James also reflected on the lessons learned during the market dislocations of 2008, 2016 and 2022, saying, “with the healing effects of time, they will be seen as some of the great buying opportunities for some of the best growth stocks in the world.”

Thankful for: a historic opportunity

Chris Miles, UK managing director at Capital Group, is thankful for an historic investor opportunity that might begin as the recent rate hikes near their end.

“In the current uncertain environment, investors have been sitting on the sidelines of markets as that seems to be the safer option, especially when cash is offering yields not seen in 20 years,” he said.

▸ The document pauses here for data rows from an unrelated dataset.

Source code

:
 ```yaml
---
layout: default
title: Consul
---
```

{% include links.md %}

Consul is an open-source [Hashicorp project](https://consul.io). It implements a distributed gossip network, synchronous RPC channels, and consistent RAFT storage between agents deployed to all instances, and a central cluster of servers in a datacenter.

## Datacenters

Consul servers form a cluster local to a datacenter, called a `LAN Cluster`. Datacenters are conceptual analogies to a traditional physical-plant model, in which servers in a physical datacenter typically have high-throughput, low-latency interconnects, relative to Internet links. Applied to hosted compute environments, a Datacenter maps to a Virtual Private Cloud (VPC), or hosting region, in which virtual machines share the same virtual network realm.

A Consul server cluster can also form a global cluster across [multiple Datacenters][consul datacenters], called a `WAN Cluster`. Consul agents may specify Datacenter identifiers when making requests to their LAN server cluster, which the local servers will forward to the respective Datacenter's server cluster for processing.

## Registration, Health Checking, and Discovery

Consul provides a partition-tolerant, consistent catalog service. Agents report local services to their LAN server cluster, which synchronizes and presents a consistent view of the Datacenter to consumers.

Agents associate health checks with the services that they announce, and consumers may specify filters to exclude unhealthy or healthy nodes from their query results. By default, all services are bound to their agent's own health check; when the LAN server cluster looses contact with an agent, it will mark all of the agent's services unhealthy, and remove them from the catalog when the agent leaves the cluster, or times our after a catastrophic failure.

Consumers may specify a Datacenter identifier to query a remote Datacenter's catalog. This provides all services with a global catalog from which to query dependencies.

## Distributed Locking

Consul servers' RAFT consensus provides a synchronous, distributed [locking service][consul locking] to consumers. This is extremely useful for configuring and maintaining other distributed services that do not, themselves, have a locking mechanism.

However, he believes we’re on the cusp of a transition.

“Whilst investors have been flocking to cash-like investments, history shows yields on cash have tended to drop off very quickly following the end of a rate hiking cycle. And we believe it is important to begin deploying that cash and diversifying one’s exposure across compelling global bond and equity market opportunities,” he said.

Chris also believes fixed income is living up to its name again by providing solid income potential to investors. “For stocks, when the Fed stops tightening policy, one risk for the financial system dissipates,” he explained. “As companies and consumers see their borrowing costs stabilise and eventually begin to decline, it provides a boost to the economy and corporate profits.”

As Chris nicely summed up — “historically, equity investors have seen the benefit in such scenarios. So, we’re thankful that long-term investors can find attractive opportunities.”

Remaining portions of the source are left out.